The West African country has a history of sometimes deadly conflict between local communities and foreign companies that have cleared huge tracts of land for palm oil and sugarcane plantations in recent years.
Locals have complained of environmental damage, losing their livelihoods and not being fairly compensated for their land. Under the current system, landowners get an annual rent of $2.5 per acre, which was determined by the state.
The Customary Land Rights Act and the Land Commission Act, both enacted on Monday, empower local landowners to negotiate the value of their land with investors and prevent it being leased out without their express consent.
Campaigners and locals praised the move, while one palm oil company executive said it would spell the end of investment.
"To our knowledge there is not a legal regime anywhere, in either hemisphere that grants such robust rights to communities facing harm," said Eleanor Thompson of Namati, an international legal advocacy group.
A director of SOCFIN, the biggest agribusiness company in Sierra Leone, called it a "dream of NGOs".

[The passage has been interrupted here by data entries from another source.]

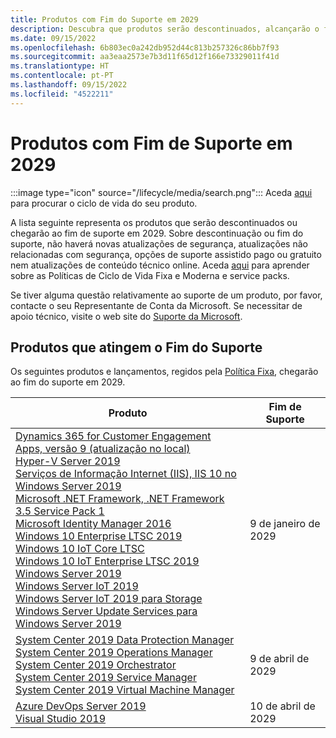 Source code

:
 ```yaml
---
title: Produtos com Fim do Suporte em 2029
description: Descubra que produtos serão descontinuados, alcançarão o fim de suporte ou passarão do suporte base para o suporte alargado em 2029.
ms.date: 09/15/2022
ms.openlocfilehash: 6b803ec0a242db952d44c813b257326c86bb7f93
ms.sourcegitcommit: aa3eaa2573e7b3d11f65d12f166e73329011f41d
ms.translationtype: HT
ms.contentlocale: pt-PT
ms.lasthandoff: 09/15/2022
ms.locfileid: "4522211"
---
```

# <a name="products-ending-support-in-2029"></a>Produtos com Fim de Suporte em 2029

:::image type="icon" source="/lifecycle/media/search.png":::
Aceda [aqui](/lifecycle/products/) para procurar o ciclo de vida do seu produto.

A lista seguinte representa os produtos que serão descontinuados ou chegarão ao fim de suporte em 2029. Sobre descontinuação ou fim do suporte, não haverá novas atualizações de segurança, atualizações não relacionadas com segurança, opções de suporte assistido pago ou gratuito nem atualizações de conteúdo técnico online. Aceda [aqui](/lifecycle/overview/product-end-of-support-overview) para aprender sobre as Políticas de Ciclo de Vida Fixa e Moderna e service packs.

Se tiver alguma questão relativamente ao suporte de um produto, por favor, contacte o seu Representante de Conta da Microsoft. Se necessitar de apoio técnico, visite o web site do [Suporte da Microsoft](https://support.microsoft.com/contactus/?ws=support).





## <a name="products-reaching-end-of-support"></a>Produtos que atingem o Fim do Suporte

Os seguintes produtos e lançamentos, regidos pela [Política Fixa](/lifecycle/policies/fixed), chegarão ao fim do suporte em 2029.

| Produto | Fim de Suporte |
| --- | --- |
| [Dynamics 365 for Customer Engagement Apps, versão 9 (atualização no local)](/lifecycle/products/dynamics-365-for-customer-engagement-apps-version-9-onpremises-update?branch=live)<br>[Hyper-V Server 2019](/lifecycle/products/hyperv-server-2019?branch=live)<br>[Serviços de Informação Internet (IIS), IIS 10 no Windows Server 2019](/lifecycle/products/internet-information-services-iis?branch=live)<br>[Microsoft .NET Framework, .NET Framework 3.5 Service Pack 1](/lifecycle/products/microsoft-net-framework?branch=live)<br>[Microsoft Identity Manager 2016](/lifecycle/products/microsoft-identity-manager-2016?branch=live)<br>[Windows 10 Enterprise LTSC 2019 ](/lifecycle/products/windows-10-enterprise-ltsc-2019?branch=live)<br>[Windows 10 IoT Core LTSC](/lifecycle/products/windows-10-iot-core-ltsc?branch=live)<br>[Windows 10 IoT Enterprise LTSC 2019](/lifecycle/products/windows-10-iot-enterprise-ltsc-2019?branch=live)<br>[Windows Server 2019](/lifecycle/products/windows-server-2019?branch=live)<br>[Windows Server IoT 2019](/lifecycle/products/windows-server-iot-2019?branch=live)<br>[Windows Server IoT 2019 para Storage](/lifecycle/products/windows-server-iot-2019-for-storage?branch=live)<br>[Windows Server Update Services para Windows Server 2019](/lifecycle/products/windows-server-update-services-for-windows-server-2019?branch=live)<br> | 9 de janeiro de 2029 |
| [System Center 2019 Data Protection Manager](/lifecycle/products/system-center-2019-data-protection-manager?branch=live)<br>[System Center 2019 Operations Manager](/lifecycle/products/system-center-2019-operations-manager?branch=live)<br>[System Center 2019 Orchestrator](/lifecycle/products/system-center-2019-orchestrator?branch=live)<br>[System Center 2019 Service Manager](/lifecycle/products/system-center-2019-service-manager?branch=live)<br>[System Center 2019 Virtual Machine Manager](/lifecycle/products/system-center-2019-virtual-machine-manager?branch=live)<br> | 9 de abril de 2029 |
| [Azure DevOps Server 2019](/lifecycle/products/azure-devops-server-2019?branch=live)<br>[Visual Studio 2019](/lifecycle/products/visual-studio-2019?branch=live)<br> | 10 de abril de 2029 |


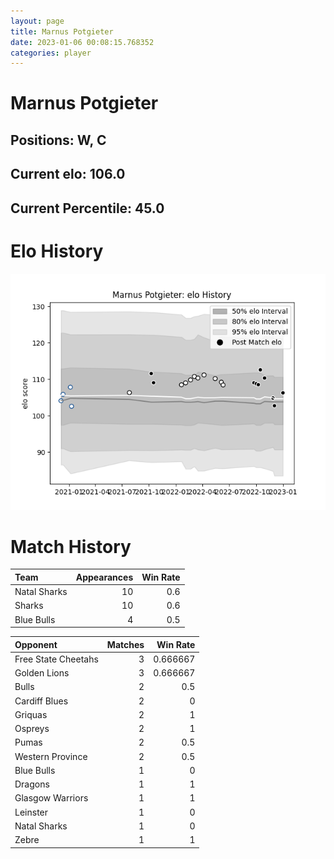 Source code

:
 ```yaml
---  
layout: page  
title: Marnus Potgieter  
date: 2023-01-06 00:08:15.768352  
categories: player  
---
```

# Marnus Potgieter

## Positions: W, C

## Current elo: 106.0

## Current Percentile: 45.0

# Elo History


![elo history](history_MarnusPotgieter.png)
# Match History


| Team         |   Appearances |   Win Rate |
|:-------------|--------------:|-----------:|
| Natal Sharks |            10 |        0.6 |
| Sharks       |            10 |        0.6 |
| Blue Bulls   |             4 |        0.5 |

| Opponent            |   Matches |   Win Rate |
|:--------------------|----------:|-----------:|
| Free State Cheetahs |         3 |   0.666667 |
| Golden Lions        |         3 |   0.666667 |
| Bulls               |         2 |   0.5      |
| Cardiff Blues       |         2 |   0        |
| Griquas             |         2 |   1        |
| Ospreys             |         2 |   1        |
| Pumas               |         2 |   0.5      |
| Western Province    |         2 |   0.5      |
| Blue Bulls          |         1 |   0        |
| Dragons             |         1 |   1        |
| Glasgow Warriors    |         1 |   1        |
| Leinster            |         1 |   0        |
| Natal Sharks        |         1 |   0        |
| Zebre               |         1 |   1        | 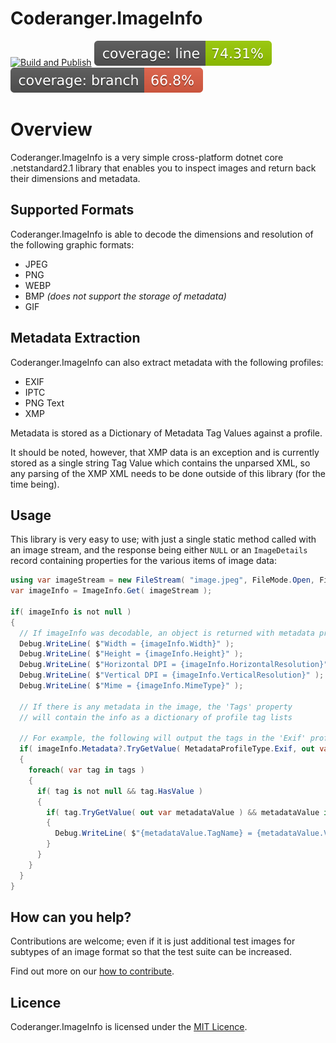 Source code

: ﻿# Coderanger.ImageInfo

[![Build and Publish](https://github.com/CodeRanger-com/Coderanger.ImageInfo/actions/workflows/build-publish.yml/badge.svg)](https://github.com/CodeRanger-com/Coderanger.ImageInfo/actions/workflows/build-publish.yml) [![Line Coverage Status](./coverage-badge-line.svg)](https://github.com/danpetitt/open-cover-badge-generator-action/) [![Branch Coverage Status](./coverage-badge-branch.svg)](https://github.com/danpetitt/open-cover-badge-generator-action/)

# Overview

Coderanger.ImageInfo is a very simple cross-platform dotnet core .netstandard2.1 library that enables you to inspect images and return back their dimensions and metadata.


##  Supported Formats

Coderanger.ImageInfo is able to decode the dimensions and resolution of the following graphic formats:

* JPEG
* PNG
* WEBP
* BMP _(does not support the storage of metadata)_
* GIF

## Metadata Extraction

Coderanger.ImageInfo can also extract metadata with the following profiles:

* EXIF
* IPTC
* PNG Text
* XMP

Metadata is stored as a Dictionary of Metadata Tag Values against a profile.

It should be noted, however, that XMP data is an exception and is currently stored as a single string Tag Value which contains the unparsed XML, so any parsing of the XMP XML needs to be done outside of this library (for the time being).

## Usage

This library is very easy to use; with just a single static method called with an image stream, and the response being either `NULL` or an `ImageDetails` record containing properties for the various items of image data:

```cs
using var imageStream = new FileStream( "image.jpeg", FileMode.Open, FileAccess.Read );
var imageInfo = ImageInfo.Get( imageStream );

if( imageInfo is not null )
{
  // If imageInfo was decodable, an object is returned with metadata properties
  Debug.WriteLine( $"Width = {imageInfo.Width}" );
  Debug.WriteLine( $"Height = {imageInfo.Height}" );
  Debug.WriteLine( $"Horizontal DPI = {imageInfo.HorizontalResolution}" );
  Debug.WriteLine( $"Vertical DPI = {imageInfo.VerticalResolution}" );
  Debug.WriteLine( $"Mime = {imageInfo.MimeType}" );

  // If there is any metadata in the image, the 'Tags' property
  // will contain the info as a dictionary of profile tag lists

  // For example, the following will output the tags in the 'Exif' profile
  if( imageInfo.Metadata?.TryGetValue( MetadataProfileType.Exif, out var tags ) ?? false && tags is not null )
  {
    foreach( var tag in tags )
    {
      if( tag is not null && tag.HasValue )
      {
        if( tag.TryGetValue( out var metadataValue ) && metadataValue is not null )
        {
          Debug.WriteLine( $"{metadataValue.TagName} = {metadataValue.Value}" );
        }
      }
    }
  }
}
```

## How can you help?

Contributions are welcome; even if it is just additional test images for subtypes of an image format so that the test suite can be increased.

Find out more on our [how to contribute](CONTRIBUTIONS.md).

## Licence

Coderanger.ImageInfo is licensed under the [MIT Licence](LICENCE.TXT).
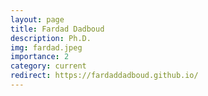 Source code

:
 ```yaml
---
layout: page
title: Fardad Dadboud
description: Ph.D.
img: fardad.jpeg
importance: 2
category: current
redirect: https://fardaddadboud.github.io/
---
```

"Certainly it will block any investment... It makes things very expensive and we are all prone to enormous blackmail by various communities," Gerben Haringsma added.
The Luxembourg-based company has invested more than $150 million in palm oil farming in Sierra Leone. It has also frequently clashed with local landowners.
Lands Minister Turad Senessie said the new laws would encourage investment by ensuring peace and order.
"This is a win-win situation for both business and Sierra Leoneans including rural landowners," he told Reuters.
One of the laws will also end a colonial-era provision that bars descendants of freed slaves from owning land outside the capital, Freetown.